WORK TASK:
Only one stretch of the records below should be repeated. It starts with the line containing "indexes** → full table scans." and goes on through the line containing "of index lookups.", exactly as written.

-.-.-

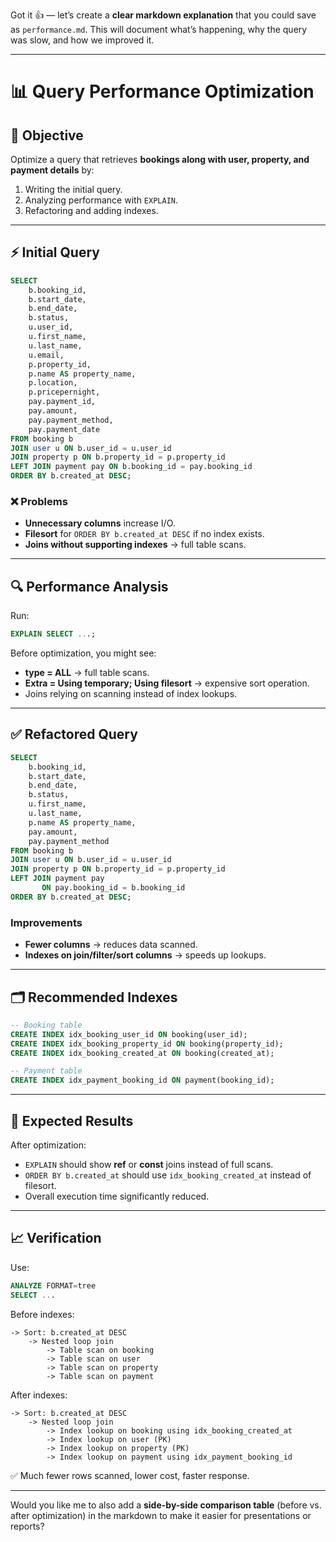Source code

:Got it 👍 — let’s create a **clear markdown explanation** that you could save as `performance.md`.
This will document what’s happening, why the query was slow, and how we improved it.

---

# 📊 Query Performance Optimization

## 📝 Objective

Optimize a query that retrieves **bookings along with user, property, and payment details** by:

1. Writing the initial query.
2. Analyzing performance with `EXPLAIN`.
3. Refactoring and adding indexes.

---

## ⚡ Initial Query

```sql
SELECT 
    b.booking_id,
    b.start_date,
    b.end_date,
    b.status,
    u.user_id,
    u.first_name,
    u.last_name,
    u.email,
    p.property_id,
    p.name AS property_name,
    p.location,
    p.pricepernight,
    pay.payment_id,
    pay.amount,
    pay.payment_method,
    pay.payment_date
FROM booking b
JOIN user u ON b.user_id = u.user_id
JOIN property p ON b.property_id = p.property_id
LEFT JOIN payment pay ON b.booking_id = pay.booking_id
ORDER BY b.created_at DESC;
```

### ❌ Problems

* **Unnecessary columns** increase I/O.
* **Filesort** for `ORDER BY b.created_at DESC` if no index exists.
* **Joins without supporting indexes** → full table scans.

---

## 🔍 Performance Analysis

Run:

```sql
EXPLAIN SELECT ...;
```

Before optimization, you might see:

* **type = ALL** → full table scans.
* **Extra = Using temporary; Using filesort** → expensive sort operation.
* Joins relying on scanning instead of index lookups.

---

## ✅ Refactored Query

```sql
SELECT 
    b.booking_id,
    b.start_date,
    b.end_date,
    b.status,
    u.first_name,
    u.last_name,
    p.name AS property_name,
    pay.amount,
    pay.payment_method
FROM booking b
JOIN user u ON b.user_id = u.user_id
JOIN property p ON b.property_id = p.property_id
LEFT JOIN payment pay 
       ON pay.booking_id = b.booking_id
ORDER BY b.created_at DESC;
```

### Improvements

* **Fewer columns** → reduces data scanned.
* **Indexes on join/filter/sort columns** → speeds up lookups.

---

## 🗂 Recommended Indexes

```sql
-- Booking table
CREATE INDEX idx_booking_user_id ON booking(user_id);
CREATE INDEX idx_booking_property_id ON booking(property_id);
CREATE INDEX idx_booking_created_at ON booking(created_at);

-- Payment table
CREATE INDEX idx_payment_booking_id ON payment(booking_id);
```

---

## 🚀 Expected Results

After optimization:

* `EXPLAIN` should show **ref** or **const** joins instead of full scans.
* `ORDER BY b.created_at` should use `idx_booking_created_at` instead of filesort.
* Overall execution time significantly reduced.

---

## 📈 Verification

Use:

```sql
ANALYZE FORMAT=tree
SELECT ...
```

Before indexes:

```
-> Sort: b.created_at DESC
    -> Nested loop join
        -> Table scan on booking
        -> Table scan on user
        -> Table scan on property
        -> Table scan on payment
```

After indexes:

```
-> Sort: b.created_at DESC
    -> Nested loop join
        -> Index lookup on booking using idx_booking_created_at
        -> Index lookup on user (PK)
        -> Index lookup on property (PK)
        -> Index lookup on payment using idx_payment_booking_id
```

✅ Much fewer rows scanned, lower cost, faster response.

---

Would you like me to also add a **side-by-side comparison table** (before vs. after optimization) in the markdown to make it easier for presentations or reports?
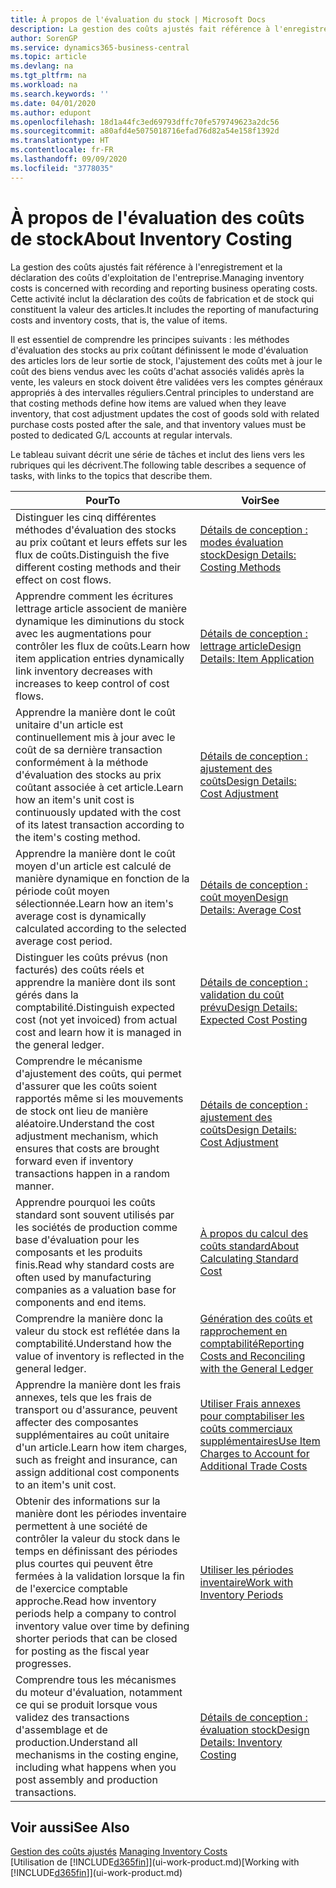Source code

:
 ```yaml
---
title: À propos de l'évaluation du stock | Microsoft Docs
description: La gestion des coûts ajustés fait référence à l'enregistrement et la déclaration des coûts d'exploitation de l'entreprise. Cette activité inclut la déclaration des coûts de fabrication et de stock qui constituent la valeur des articles.
author: SorenGP
ms.service: dynamics365-business-central
ms.topic: article
ms.devlang: na
ms.tgt_pltfrm: na
ms.workload: na
ms.search.keywords: ''
ms.date: 04/01/2020
ms.author: edupont
ms.openlocfilehash: 18d1a44fc3ed69793dffc70fe579749623a2dc56
ms.sourcegitcommit: a80afd4e5075018716efad76d82a54e158f1392d
ms.translationtype: HT
ms.contentlocale: fr-FR
ms.lasthandoff: 09/09/2020
ms.locfileid: "3778035"
---
```

# <a name="about-inventory-costing"></a><span data-ttu-id="bcaec-104">À propos de l'évaluation des coûts de stock</span><span class="sxs-lookup"><span data-stu-id="bcaec-104">About Inventory Costing</span></span>
<span data-ttu-id="bcaec-105">La gestion des coûts ajustés fait référence à l'enregistrement et la déclaration des coûts d'exploitation de l'entreprise.</span><span class="sxs-lookup"><span data-stu-id="bcaec-105">Managing inventory costs is concerned with recording and reporting business operating costs.</span></span> <span data-ttu-id="bcaec-106">Cette activité inclut la déclaration des coûts de fabrication et de stock qui constituent la valeur des articles.</span><span class="sxs-lookup"><span data-stu-id="bcaec-106">It includes the reporting of manufacturing costs and inventory costs, that is, the value of items.</span></span>  

 <span data-ttu-id="bcaec-107">Il est essentiel de comprendre les principes suivants : les méthodes d'évaluation des stocks au prix coûtant définissent le mode d'évaluation des articles lors de leur sortie de stock, l'ajustement des coûts met à jour le coût des biens vendus avec les coûts d'achat associés validés après la vente, les valeurs en stock doivent être validées vers les comptes généraux appropriés à des intervalles réguliers.</span><span class="sxs-lookup"><span data-stu-id="bcaec-107">Central principles to understand are that costing methods define how items are valued when they leave inventory, that cost adjustment updates the cost of goods sold with related purchase costs posted after the sale, and that inventory values must be posted to dedicated G/L accounts at regular intervals.</span></span>  

 <span data-ttu-id="bcaec-108">Le tableau suivant décrit une série de tâches et inclut des liens vers les rubriques qui les décrivent.</span><span class="sxs-lookup"><span data-stu-id="bcaec-108">The following table describes a sequence of tasks, with links to the topics that describe them.</span></span>   

|<span data-ttu-id="bcaec-109">**Pour**</span><span class="sxs-lookup"><span data-stu-id="bcaec-109">**To**</span></span>|<span data-ttu-id="bcaec-110">**Voir**</span><span class="sxs-lookup"><span data-stu-id="bcaec-110">**See**</span></span>|  
|------------|-------------|  
|<span data-ttu-id="bcaec-111">Distinguer les cinq différentes méthodes d'évaluation des stocks au prix coûtant et leurs effets sur les flux de coûts.</span><span class="sxs-lookup"><span data-stu-id="bcaec-111">Distinguish the five different costing methods and their effect on cost flows.</span></span>|[<span data-ttu-id="bcaec-112">Détails de conception : modes évaluation stock</span><span class="sxs-lookup"><span data-stu-id="bcaec-112">Design Details: Costing Methods</span></span>](design-details-costing-methods.md)|  
|<span data-ttu-id="bcaec-113">Apprendre comment les écritures lettrage article associent de manière dynamique les diminutions du stock avec les augmentations pour contrôler les flux de coûts.</span><span class="sxs-lookup"><span data-stu-id="bcaec-113">Learn how item application entries dynamically link inventory decreases with increases to keep control of cost flows.</span></span>|[<span data-ttu-id="bcaec-114">Détails de conception : lettrage article</span><span class="sxs-lookup"><span data-stu-id="bcaec-114">Design Details: Item Application</span></span>](design-details-item-application.md)|  
|<span data-ttu-id="bcaec-115">Apprendre la manière dont le coût unitaire d'un article est continuellement mis à jour avec le coût de sa dernière transaction conformément à la méthode d'évaluation des stocks au prix coûtant associée à cet article.</span><span class="sxs-lookup"><span data-stu-id="bcaec-115">Learn how an item's unit cost is continuously updated with the cost of its latest transaction according to the item's costing method.</span></span>|[<span data-ttu-id="bcaec-116">Détails de conception : ajustement des coûts</span><span class="sxs-lookup"><span data-stu-id="bcaec-116">Design Details: Cost Adjustment</span></span>](design-details-cost-adjustment.md)|  
|<span data-ttu-id="bcaec-117">Apprendre la manière dont le coût moyen d'un article est calculé de manière dynamique en fonction de la période coût moyen sélectionnée.</span><span class="sxs-lookup"><span data-stu-id="bcaec-117">Learn how an item's average cost is dynamically calculated according to the selected average cost period.</span></span>|[<span data-ttu-id="bcaec-118">Détails de conception : coût moyen</span><span class="sxs-lookup"><span data-stu-id="bcaec-118">Design Details: Average Cost</span></span>](design-details-average-cost.md)|  
|<span data-ttu-id="bcaec-119">Distinguer les coûts prévus (non facturés) des coûts réels et apprendre la manière dont ils sont gérés dans la comptabilité.</span><span class="sxs-lookup"><span data-stu-id="bcaec-119">Distinguish expected cost (not yet invoiced) from actual cost and learn how it is managed in the general ledger.</span></span>|[<span data-ttu-id="bcaec-120">Détails de conception : validation du coût prévu</span><span class="sxs-lookup"><span data-stu-id="bcaec-120">Design Details: Expected Cost Posting</span></span>](design-details-expected-cost-posting.md)|  
|<span data-ttu-id="bcaec-121">Comprendre le mécanisme d'ajustement des coûts, qui permet d'assurer que les coûts soient rapportés même si les mouvements de stock ont lieu de manière aléatoire.</span><span class="sxs-lookup"><span data-stu-id="bcaec-121">Understand the cost adjustment mechanism, which ensures that costs are brought forward even if inventory transactions happen in a random manner.</span></span>|[<span data-ttu-id="bcaec-122">Détails de conception : ajustement des coûts</span><span class="sxs-lookup"><span data-stu-id="bcaec-122">Design Details: Cost Adjustment</span></span>](design-details-cost-adjustment.md)|  
|<span data-ttu-id="bcaec-123">Apprendre pourquoi les coûts standard sont souvent utilisés par les sociétés de production comme base d'évaluation pour les composants et les produits finis.</span><span class="sxs-lookup"><span data-stu-id="bcaec-123">Read why standard costs are often used by manufacturing companies as a valuation base for components and end items.</span></span>|[<span data-ttu-id="bcaec-124">À propos du calcul des coûts standard</span><span class="sxs-lookup"><span data-stu-id="bcaec-124">About Calculating Standard Cost</span></span>](finance-about-calculating-standard-cost.md)|  
|<span data-ttu-id="bcaec-125">Comprendre la manière donc la valeur du stock est reflétée dans la comptabilité.</span><span class="sxs-lookup"><span data-stu-id="bcaec-125">Understand how the value of inventory is reflected in the general ledger.</span></span>|[<span data-ttu-id="bcaec-126">Génération des coûts et rapprochement en comptabilité</span><span class="sxs-lookup"><span data-stu-id="bcaec-126">Reporting Costs and Reconciling with the General Ledger</span></span>](finance-report-costs-and-reconcile-with-the-general-ledger.md)|  
|<span data-ttu-id="bcaec-127">Apprendre la manière dont les frais annexes, tels que les frais de transport ou d'assurance, peuvent affecter des composantes supplémentaires au coût unitaire d'un article.</span><span class="sxs-lookup"><span data-stu-id="bcaec-127">Learn how item charges, such as freight and insurance, can assign additional cost components to an item's unit cost.</span></span>|[<span data-ttu-id="bcaec-128">Utiliser Frais annexes pour comptabiliser les coûts commerciaux supplémentaires</span><span class="sxs-lookup"><span data-stu-id="bcaec-128">Use Item Charges to Account for Additional Trade Costs</span></span>](payables-how-assign-item-charges.md)|  
|<span data-ttu-id="bcaec-129">Obtenir des informations sur la manière dont les périodes inventaire permettent à une société de contrôler la valeur du stock dans le temps en définissant des périodes plus courtes qui peuvent être fermées à la validation lorsque la fin de l'exercice comptable approche.</span><span class="sxs-lookup"><span data-stu-id="bcaec-129">Read how inventory periods help a company to control inventory value over time by defining shorter periods that can be closed for posting as the fiscal year progresses.</span></span>|[<span data-ttu-id="bcaec-130">Utiliser les périodes inventaire</span><span class="sxs-lookup"><span data-stu-id="bcaec-130">Work with Inventory Periods</span></span>](finance-how-to-work-with-inventory-periods.md)|  
|<span data-ttu-id="bcaec-131">Comprendre tous les mécanismes du moteur d'évaluation, notamment ce qui se produit lorsque vous validez des transactions d'assemblage et de production.</span><span class="sxs-lookup"><span data-stu-id="bcaec-131">Understand all mechanisms in the costing engine, including what happens when you post assembly and production transactions.</span></span>|[<span data-ttu-id="bcaec-132">Détails de conception : évaluation stock</span><span class="sxs-lookup"><span data-stu-id="bcaec-132">Design Details: Inventory Costing</span></span>](design-details-inventory-costing.md)|  

## <a name="see-also"></a><span data-ttu-id="bcaec-133">Voir aussi</span><span class="sxs-lookup"><span data-stu-id="bcaec-133">See Also</span></span>
<span data-ttu-id="bcaec-134">[Gestion des coûts ajustés](finance-manage-inventory-costs.md)  </span><span class="sxs-lookup"><span data-stu-id="bcaec-134">[Managing Inventory Costs](finance-manage-inventory-costs.md)  </span></span>  
<span data-ttu-id="bcaec-135">[Utilisation de [!INCLUDE[d365fin](includes/d365fin_md.md)]](ui-work-product.md)</span><span class="sxs-lookup"><span data-stu-id="bcaec-135">[Working with [!INCLUDE[d365fin](includes/d365fin_md.md)]](ui-work-product.md)</span></span>
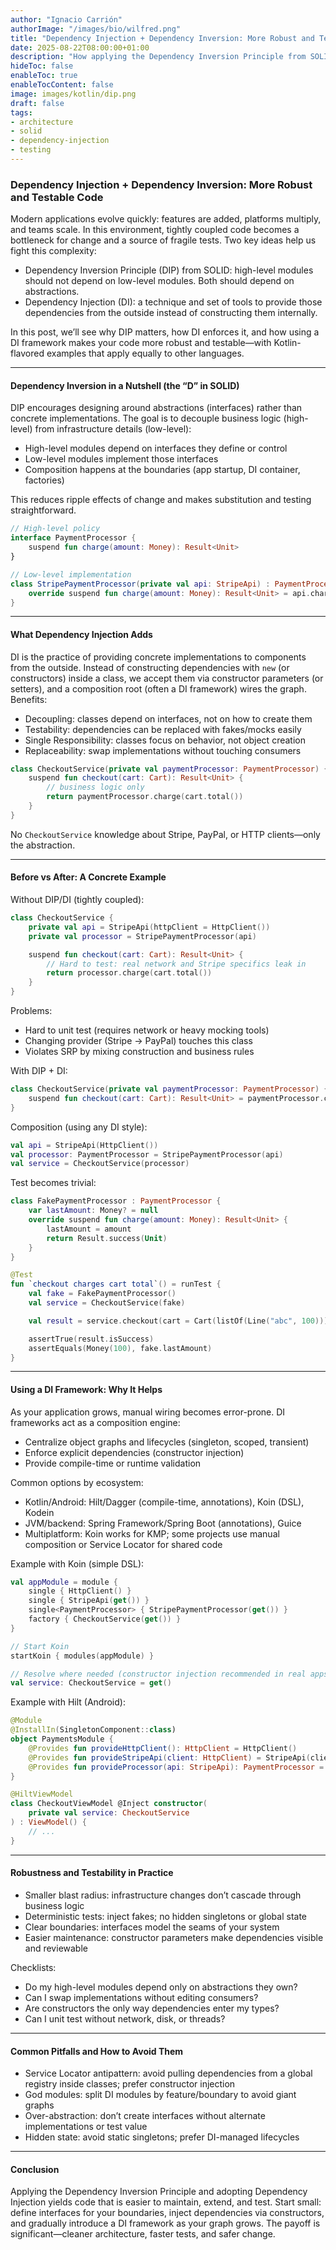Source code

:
 ```yaml
---
author: "Ignacio Carrión"
authorImage: "/images/bio/wilfred.png"
title: "Dependency Injection + Dependency Inversion: More Robust and Testable Code"
date: 2025-08-22T08:00:00+01:00
description: "How applying the Dependency Inversion Principle from SOLID together with a Dependency Injection framework leads to decoupled, robust, and highly testable code."
hideToc: false
enableToc: true
enableTocContent: false
image: images/kotlin/dip.png
draft: false
tags:
- architecture
- solid
- dependency-injection
- testing
---
```


### Dependency Injection + Dependency Inversion: More Robust and Testable Code

Modern applications evolve quickly: features are added, platforms multiply, and teams scale. In this environment, tightly coupled code becomes a bottleneck for change and a source of fragile tests. Two key ideas help us fight this complexity:

- Dependency Inversion Principle (DIP) from SOLID: high-level modules should not depend on low-level modules. Both should depend on abstractions.
- Dependency Injection (DI): a technique and set of tools to provide those dependencies from the outside instead of constructing them internally.

In this post, we’ll see why DIP matters, how DI enforces it, and how using a DI framework makes your code more robust and testable—with Kotlin-flavored examples that apply equally to other languages.

---

#### Dependency Inversion in a Nutshell (the “D” in SOLID)

DIP encourages designing around abstractions (interfaces) rather than concrete implementations. The goal is to decouple business logic (high-level) from infrastructure details (low-level):

- High-level modules depend on interfaces they define or control
- Low-level modules implement those interfaces
- Composition happens at the boundaries (app startup, DI container, factories)

This reduces ripple effects of change and makes substitution and testing straightforward.

```kotlin
// High-level policy
interface PaymentProcessor {
    suspend fun charge(amount: Money): Result<Unit>
}

// Low-level implementation
class StripePaymentProcessor(private val api: StripeApi) : PaymentProcessor {
    override suspend fun charge(amount: Money): Result<Unit> = api.charge(amount)
}
```

---

#### What Dependency Injection Adds

DI is the practice of providing concrete implementations to components from the outside. Instead of constructing dependencies with `new` (or constructors) inside a class, we accept them via constructor parameters (or setters), and a composition root (often a DI framework) wires the graph. Benefits:

- Decoupling: classes depend on interfaces, not on how to create them
- Testability: dependencies can be replaced with fakes/mocks easily
- Single Responsibility: classes focus on behavior, not object creation
- Replaceability: swap implementations without touching consumers

```kotlin
class CheckoutService(private val paymentProcessor: PaymentProcessor) {
    suspend fun checkout(cart: Cart): Result<Unit> {
        // business logic only
        return paymentProcessor.charge(cart.total())
    }
}
```

No `CheckoutService` knowledge about Stripe, PayPal, or HTTP clients—only the abstraction.

---

#### Before vs After: A Concrete Example

Without DIP/DI (tightly coupled):

```kotlin
class CheckoutService {
    private val api = StripeApi(httpClient = HttpClient())
    private val processor = StripePaymentProcessor(api)

    suspend fun checkout(cart: Cart): Result<Unit> {
        // Hard to test: real network and Stripe specifics leak in
        return processor.charge(cart.total())
    }
}
```

Problems:
- Hard to unit test (requires network or heavy mocking tools)
- Changing provider (Stripe -> PayPal) touches this class
- Violates SRP by mixing construction and business rules

With DIP + DI:

```kotlin
class CheckoutService(private val paymentProcessor: PaymentProcessor) {
    suspend fun checkout(cart: Cart): Result<Unit> = paymentProcessor.charge(cart.total())
}
```

Composition (using any DI style):

```kotlin
val api = StripeApi(HttpClient())
val processor: PaymentProcessor = StripePaymentProcessor(api)
val service = CheckoutService(processor)
```

Test becomes trivial:

```kotlin
class FakePaymentProcessor : PaymentProcessor {
    var lastAmount: Money? = null
    override suspend fun charge(amount: Money): Result<Unit> {
        lastAmount = amount
        return Result.success(Unit)
    }
}

@Test
fun `checkout charges cart total`() = runTest {
    val fake = FakePaymentProcessor()
    val service = CheckoutService(fake)

    val result = service.checkout(cart = Cart(listOf(Line("abc", 100))))

    assertTrue(result.isSuccess)
    assertEquals(Money(100), fake.lastAmount)
}
```

---

#### Using a DI Framework: Why It Helps

As your application grows, manual wiring becomes error-prone. DI frameworks act as a composition engine:

- Centralize object graphs and lifecycles (singleton, scoped, transient)
- Enforce explicit dependencies (constructor injection)
- Provide compile-time or runtime validation

Common options by ecosystem:

- Kotlin/Android: Hilt/Dagger (compile-time, annotations), Koin (DSL), Kodein
- JVM/backend: Spring Framework/Spring Boot (annotations), Guice
- Multiplatform: Koin works for KMP; some projects use manual composition or Service Locator for shared code

Example with Koin (simple DSL):

```kotlin
val appModule = module {
    single { HttpClient() }
    single { StripeApi(get()) }
    single<PaymentProcessor> { StripePaymentProcessor(get()) }
    factory { CheckoutService(get()) }
}

// Start Koin
startKoin { modules(appModule) }

// Resolve where needed (constructor injection recommended in real apps)
val service: CheckoutService = get()
```

Example with Hilt (Android):

```kotlin
@Module
@InstallIn(SingletonComponent::class)
object PaymentsModule {
    @Provides fun provideHttpClient(): HttpClient = HttpClient()
    @Provides fun provideStripeApi(client: HttpClient) = StripeApi(client)
    @Provides fun provideProcessor(api: StripeApi): PaymentProcessor = StripePaymentProcessor(api)
}

@HiltViewModel
class CheckoutViewModel @Inject constructor(
    private val service: CheckoutService
) : ViewModel() {
    // ...
}
```

---

#### Robustness and Testability in Practice

- Smaller blast radius: infrastructure changes don’t cascade through business logic
- Deterministic tests: inject fakes; no hidden singletons or global state
- Clear boundaries: interfaces model the seams of your system
- Easier maintenance: constructor parameters make dependencies visible and reviewable

Checklists:

- Do my high-level modules depend only on abstractions they own?
- Can I swap implementations without editing consumers?
- Are constructors the only way dependencies enter my types?
- Can I unit test without network, disk, or threads?

---

#### Common Pitfalls and How to Avoid Them

- Service Locator antipattern: avoid pulling dependencies from a global registry inside classes; prefer constructor injection
- God modules: split DI modules by feature/boundary to avoid giant graphs
- Over-abstraction: don’t create interfaces without alternate implementations or test value
- Hidden state: avoid static singletons; prefer DI-managed lifecycles

---

#### Conclusion

Applying the Dependency Inversion Principle and adopting Dependency Injection yields code that is easier to maintain, extend, and test. Start small: define interfaces for your boundaries, inject dependencies via constructors, and gradually introduce a DI framework as your graph grows. The payoff is significant—cleaner architecture, faster tests, and safer change.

-.-.-

YOUR RESPONSE:
* **Joins without supporting indexes** → full table scans.

---

## 🔍 Performance Analysis

Run:

```sql
EXPLAIN SELECT ...;
```

Before optimization, you might see:

* **type = ALL** → full table scans.
* **Extra = Using temporary; Using filesort** → expensive sort operation.
* Joins relying on scanning instead of index lookups.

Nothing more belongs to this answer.